In his lawsuit, William Fulbrook said that he was driving to work at about 5:30 a.m. on February 17, 2017 when an unmarked police car driven by Monroe Officer Matthew Beurklin “travel[ed] through a red signal, aggressively came around a corner and cut in front of his lane of travel.” A May 17, 2018 news article on this event indicated that Fulbrook “didn’t know at the time . . . that the other driver was a police officer in an unmarked car.”
Fulbrook said that he “flashed his highbeam headlights” at Beurklin in an apparent attempt to register his disapproval at having been cut off. Beurklin, who was wearing plain clothes, responded by pulling over, allowing Fulbrook to pass him and then by following his car “extremely close.” Fulbrook, who said that he was “fearing for his safety,” turned off the road but was followed by Beurklin.

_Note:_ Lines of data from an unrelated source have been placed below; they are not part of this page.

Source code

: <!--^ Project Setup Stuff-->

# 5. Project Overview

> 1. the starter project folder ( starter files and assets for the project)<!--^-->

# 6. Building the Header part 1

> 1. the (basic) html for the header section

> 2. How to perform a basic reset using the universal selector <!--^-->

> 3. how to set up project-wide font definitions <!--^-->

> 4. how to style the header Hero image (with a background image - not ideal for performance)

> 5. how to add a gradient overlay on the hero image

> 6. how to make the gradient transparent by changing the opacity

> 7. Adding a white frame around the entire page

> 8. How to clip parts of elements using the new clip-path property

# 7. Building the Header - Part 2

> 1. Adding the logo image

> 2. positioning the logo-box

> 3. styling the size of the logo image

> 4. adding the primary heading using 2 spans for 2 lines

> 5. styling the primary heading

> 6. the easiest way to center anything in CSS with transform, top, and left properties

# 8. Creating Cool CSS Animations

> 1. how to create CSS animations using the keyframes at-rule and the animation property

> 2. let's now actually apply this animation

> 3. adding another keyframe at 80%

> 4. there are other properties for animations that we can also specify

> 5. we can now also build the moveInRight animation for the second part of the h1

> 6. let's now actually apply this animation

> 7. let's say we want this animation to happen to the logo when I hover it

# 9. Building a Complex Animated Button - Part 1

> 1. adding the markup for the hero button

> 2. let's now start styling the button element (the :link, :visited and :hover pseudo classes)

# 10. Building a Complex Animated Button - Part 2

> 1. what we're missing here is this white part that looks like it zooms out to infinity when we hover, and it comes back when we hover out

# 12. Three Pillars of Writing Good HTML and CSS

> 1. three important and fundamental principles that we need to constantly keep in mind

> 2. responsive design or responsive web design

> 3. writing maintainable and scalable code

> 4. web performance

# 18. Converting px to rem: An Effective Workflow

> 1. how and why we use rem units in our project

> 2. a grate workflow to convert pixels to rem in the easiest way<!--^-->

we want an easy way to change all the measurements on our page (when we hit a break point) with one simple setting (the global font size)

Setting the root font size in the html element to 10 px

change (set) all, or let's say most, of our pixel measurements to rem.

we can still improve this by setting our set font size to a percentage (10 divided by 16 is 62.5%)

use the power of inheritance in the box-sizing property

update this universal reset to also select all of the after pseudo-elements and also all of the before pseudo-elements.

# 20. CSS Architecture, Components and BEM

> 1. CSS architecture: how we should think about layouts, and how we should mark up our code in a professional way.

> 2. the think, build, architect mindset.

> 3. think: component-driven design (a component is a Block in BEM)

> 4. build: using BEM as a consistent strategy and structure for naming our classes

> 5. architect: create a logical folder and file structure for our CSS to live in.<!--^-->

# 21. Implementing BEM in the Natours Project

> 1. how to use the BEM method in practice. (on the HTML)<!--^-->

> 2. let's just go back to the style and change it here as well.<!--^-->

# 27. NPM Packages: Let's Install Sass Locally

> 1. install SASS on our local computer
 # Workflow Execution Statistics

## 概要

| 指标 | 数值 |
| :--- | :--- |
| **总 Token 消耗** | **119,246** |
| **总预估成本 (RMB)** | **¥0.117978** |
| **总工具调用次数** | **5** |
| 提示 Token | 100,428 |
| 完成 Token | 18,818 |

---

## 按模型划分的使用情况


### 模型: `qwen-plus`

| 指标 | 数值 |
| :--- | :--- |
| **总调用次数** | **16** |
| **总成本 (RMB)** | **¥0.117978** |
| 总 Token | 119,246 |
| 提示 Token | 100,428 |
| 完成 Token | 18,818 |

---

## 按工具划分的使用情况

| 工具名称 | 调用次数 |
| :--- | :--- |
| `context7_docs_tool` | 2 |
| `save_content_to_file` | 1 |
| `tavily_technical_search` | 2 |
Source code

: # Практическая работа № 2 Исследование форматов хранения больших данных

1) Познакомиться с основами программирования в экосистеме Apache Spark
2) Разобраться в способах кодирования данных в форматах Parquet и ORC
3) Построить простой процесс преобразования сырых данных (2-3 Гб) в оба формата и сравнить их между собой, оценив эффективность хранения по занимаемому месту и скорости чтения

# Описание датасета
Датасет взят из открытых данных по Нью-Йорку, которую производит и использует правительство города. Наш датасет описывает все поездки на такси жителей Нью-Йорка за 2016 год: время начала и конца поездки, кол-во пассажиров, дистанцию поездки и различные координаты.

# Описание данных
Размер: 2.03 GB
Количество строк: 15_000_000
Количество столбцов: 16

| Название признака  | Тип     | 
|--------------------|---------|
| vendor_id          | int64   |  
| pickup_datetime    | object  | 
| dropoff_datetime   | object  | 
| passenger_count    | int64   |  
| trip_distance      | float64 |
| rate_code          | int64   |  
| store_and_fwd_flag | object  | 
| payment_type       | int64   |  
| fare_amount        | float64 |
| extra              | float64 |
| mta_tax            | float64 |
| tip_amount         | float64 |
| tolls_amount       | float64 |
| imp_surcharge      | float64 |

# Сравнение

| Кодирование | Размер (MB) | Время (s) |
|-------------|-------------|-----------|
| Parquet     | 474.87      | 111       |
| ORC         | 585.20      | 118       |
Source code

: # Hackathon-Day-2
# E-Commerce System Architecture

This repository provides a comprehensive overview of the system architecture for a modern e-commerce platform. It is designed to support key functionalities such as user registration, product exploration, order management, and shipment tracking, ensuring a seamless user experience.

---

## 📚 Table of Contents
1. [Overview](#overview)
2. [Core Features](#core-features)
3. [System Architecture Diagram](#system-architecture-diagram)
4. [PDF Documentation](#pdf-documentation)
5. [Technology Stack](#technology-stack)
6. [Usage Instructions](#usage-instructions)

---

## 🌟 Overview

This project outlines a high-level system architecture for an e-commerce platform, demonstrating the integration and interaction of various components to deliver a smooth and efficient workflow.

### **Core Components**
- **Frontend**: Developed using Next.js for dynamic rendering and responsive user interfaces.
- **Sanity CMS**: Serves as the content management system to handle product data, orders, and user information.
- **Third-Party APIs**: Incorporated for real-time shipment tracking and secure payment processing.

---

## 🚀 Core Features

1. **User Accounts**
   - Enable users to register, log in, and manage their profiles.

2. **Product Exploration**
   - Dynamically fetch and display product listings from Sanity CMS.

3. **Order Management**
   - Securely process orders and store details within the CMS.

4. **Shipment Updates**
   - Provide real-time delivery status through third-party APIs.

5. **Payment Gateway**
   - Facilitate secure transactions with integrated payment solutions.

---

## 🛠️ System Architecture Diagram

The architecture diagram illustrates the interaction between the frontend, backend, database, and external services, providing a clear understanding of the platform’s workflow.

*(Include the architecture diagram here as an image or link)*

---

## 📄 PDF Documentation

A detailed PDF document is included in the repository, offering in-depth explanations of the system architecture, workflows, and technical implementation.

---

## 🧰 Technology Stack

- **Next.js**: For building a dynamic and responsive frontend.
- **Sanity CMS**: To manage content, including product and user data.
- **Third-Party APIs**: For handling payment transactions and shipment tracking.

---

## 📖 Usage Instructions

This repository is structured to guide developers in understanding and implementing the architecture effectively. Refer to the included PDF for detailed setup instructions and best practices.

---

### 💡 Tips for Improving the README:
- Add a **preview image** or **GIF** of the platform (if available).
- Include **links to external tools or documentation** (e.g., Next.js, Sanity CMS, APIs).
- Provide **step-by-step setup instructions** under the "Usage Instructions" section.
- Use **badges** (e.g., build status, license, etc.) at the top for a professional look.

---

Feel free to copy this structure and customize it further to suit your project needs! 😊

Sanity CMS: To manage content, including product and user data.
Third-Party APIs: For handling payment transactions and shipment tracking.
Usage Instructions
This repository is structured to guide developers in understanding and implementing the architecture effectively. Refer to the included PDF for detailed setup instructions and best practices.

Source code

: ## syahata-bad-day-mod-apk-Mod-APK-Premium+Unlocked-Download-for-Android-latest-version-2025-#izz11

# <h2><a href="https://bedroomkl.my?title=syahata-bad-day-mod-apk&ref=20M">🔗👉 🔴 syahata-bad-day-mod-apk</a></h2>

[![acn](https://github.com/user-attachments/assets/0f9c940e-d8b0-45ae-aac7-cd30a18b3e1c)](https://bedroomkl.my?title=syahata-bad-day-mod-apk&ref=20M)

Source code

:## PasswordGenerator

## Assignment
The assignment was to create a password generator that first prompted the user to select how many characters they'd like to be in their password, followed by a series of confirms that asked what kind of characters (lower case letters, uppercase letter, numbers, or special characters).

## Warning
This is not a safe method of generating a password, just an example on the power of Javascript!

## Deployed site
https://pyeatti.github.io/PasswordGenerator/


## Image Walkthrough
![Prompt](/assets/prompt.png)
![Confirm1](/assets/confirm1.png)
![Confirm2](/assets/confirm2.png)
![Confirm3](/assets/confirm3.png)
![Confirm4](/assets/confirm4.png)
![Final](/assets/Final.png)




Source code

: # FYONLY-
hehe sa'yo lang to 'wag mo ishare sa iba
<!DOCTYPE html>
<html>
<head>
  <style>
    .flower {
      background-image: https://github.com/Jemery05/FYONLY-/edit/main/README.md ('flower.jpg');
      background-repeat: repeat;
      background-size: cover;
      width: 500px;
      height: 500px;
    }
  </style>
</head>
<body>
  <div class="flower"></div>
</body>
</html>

Beurklin then “accelerated around the driver’s side of [Fulbrook’s] vehicle and then swerved into [his] lane . . . effectively running [Fulbrook’s] car off the road,” according to the lawsuit.
Fulbrook claimed that Beurklin approached him with his gun drawn, held it “very close to [his] head,” and yelled “Freeze, mother****er! How do you like that mother****er? Now what are you going to do mother****er?” Fulbrook allegedly pleaded with Beurklin not to shoot him.
After about twenty minutes, six to eight marked police cars arrived and one of the uniformed officers wrote Fulbrook some traffic summonses. Fulbrook claimed that the officer apologized to him and explained that Beurklin was “making them write him tickets.” Fulbrook also claimed that all of the summonses were later dismissed in municipal court.
The case is captioned Fulbrook v. Beurklin, et al, Federal Case No. 1:18-cv-08810 and Fulbrook’s attorneys were Kevin P. McCann and Michael J. Fioretti of Bridgeton. Case documents are on-line here.
None of the the lawsuit’s allegations have been proven or disproven in court. Settlement agreements typically state that payment does not constitute an admission of wrongdoing by any of the defendants. All that is known for sure is that Monroe, for whatever reason, decided that it would rather pay Fulbrook $325,000 than take the matter to trial. Perhaps the defendants’ decision was done to save further legal expense and the costs of trying what were in fact exaggerated or meritless claims. Or, perhaps the claims were true and the defendants wanted to avoid being embarrassed at trial. This is the problem when cases resolve before trial–it is impossible to know the truth of what really happened.